_TASK TO COMPLETE_
Each entry, in full: reproduce it exactly.

_Plain-text document sources_
__________________________________________________

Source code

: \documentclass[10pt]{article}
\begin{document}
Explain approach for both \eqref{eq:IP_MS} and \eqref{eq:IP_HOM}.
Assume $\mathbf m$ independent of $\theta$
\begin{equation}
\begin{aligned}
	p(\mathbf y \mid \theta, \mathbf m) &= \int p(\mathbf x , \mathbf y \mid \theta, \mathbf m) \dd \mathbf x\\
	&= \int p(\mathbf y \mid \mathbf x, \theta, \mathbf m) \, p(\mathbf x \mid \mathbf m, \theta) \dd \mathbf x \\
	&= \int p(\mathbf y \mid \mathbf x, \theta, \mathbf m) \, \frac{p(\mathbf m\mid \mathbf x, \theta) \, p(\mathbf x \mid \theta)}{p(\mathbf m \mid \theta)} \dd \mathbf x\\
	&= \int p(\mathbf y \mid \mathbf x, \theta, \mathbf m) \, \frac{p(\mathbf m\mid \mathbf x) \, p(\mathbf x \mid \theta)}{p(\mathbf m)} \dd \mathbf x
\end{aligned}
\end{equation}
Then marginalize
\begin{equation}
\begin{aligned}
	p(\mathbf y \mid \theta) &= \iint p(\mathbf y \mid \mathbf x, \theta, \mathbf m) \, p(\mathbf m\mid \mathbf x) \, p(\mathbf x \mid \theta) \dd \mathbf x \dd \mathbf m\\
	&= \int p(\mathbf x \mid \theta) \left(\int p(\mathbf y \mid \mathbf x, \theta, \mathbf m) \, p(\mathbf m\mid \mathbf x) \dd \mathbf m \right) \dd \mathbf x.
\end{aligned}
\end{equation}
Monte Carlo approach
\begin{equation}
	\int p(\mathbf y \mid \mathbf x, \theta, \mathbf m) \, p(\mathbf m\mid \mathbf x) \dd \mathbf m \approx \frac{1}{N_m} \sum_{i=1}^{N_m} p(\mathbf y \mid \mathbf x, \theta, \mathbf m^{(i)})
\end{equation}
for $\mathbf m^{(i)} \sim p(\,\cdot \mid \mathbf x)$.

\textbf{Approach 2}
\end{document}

__________________________________________________

_ANSWER AREA_
Source code

: \documentclass[10pt]{article}
\begin{document}
Explain approach for both \eqref{eq:IP_MS} and \eqref{eq:IP_HOM}.
Assume $\mathbf m$ independent of $\theta$
\begin{equation}
\begin{aligned}
	p(\mathbf y \mid \theta, \mathbf m) &= \int p(\mathbf x , \mathbf y \mid \theta, \mathbf m) \dd \mathbf x\\
	&= \int p(\mathbf y \mid \mathbf x, \theta, \mathbf m) \, p(\mathbf x \mid \mathbf m, \theta) \dd \mathbf x \\
	&= \int p(\mathbf y \mid \mathbf x, \theta, \mathbf m) \, \frac{p(\mathbf m\mid \mathbf x, \theta) \, p(\mathbf x \mid \theta)}{p(\mathbf m \mid \theta)} \dd \mathbf x\\
	&= \int p(\mathbf y \mid \mathbf x, \theta, \mathbf m) \, \frac{p(\mathbf m\mid \mathbf x) \, p(\mathbf x \mid \theta)}{p(\mathbf m)} \dd \mathbf x
\end{aligned}
\end{equation}
Then marginalize
\begin{equation}
\begin{aligned}
	p(\mathbf y \mid \theta) &= \iint p(\mathbf y \mid \mathbf x, \theta, \mathbf m) \, p(\mathbf m\mid \mathbf x) \, p(\mathbf x \mid \theta) \dd \mathbf x \dd \mathbf m\\
	&= \int p(\mathbf x \mid \theta) \left(\int p(\mathbf y \mid \mathbf x, \theta, \mathbf m) \, p(\mathbf m\mid \mathbf x) \dd \mathbf m \right) \dd \mathbf x.
\end{aligned}
\end{equation}
Monte Carlo approach
\begin{equation}
	\int p(\mathbf y \mid \mathbf x, \theta, \mathbf m) \, p(\mathbf m\mid \mathbf x) \dd \mathbf m \approx \frac{1}{N_m} \sum_{i=1}^{N_m} p(\mathbf y \mid \mathbf x, \theta, \mathbf m^{(i)})
\end{equation}
for $\mathbf m^{(i)} \sim p(\,\cdot \mid \mathbf x)$.

\textbf{Approach 2}
\end{document}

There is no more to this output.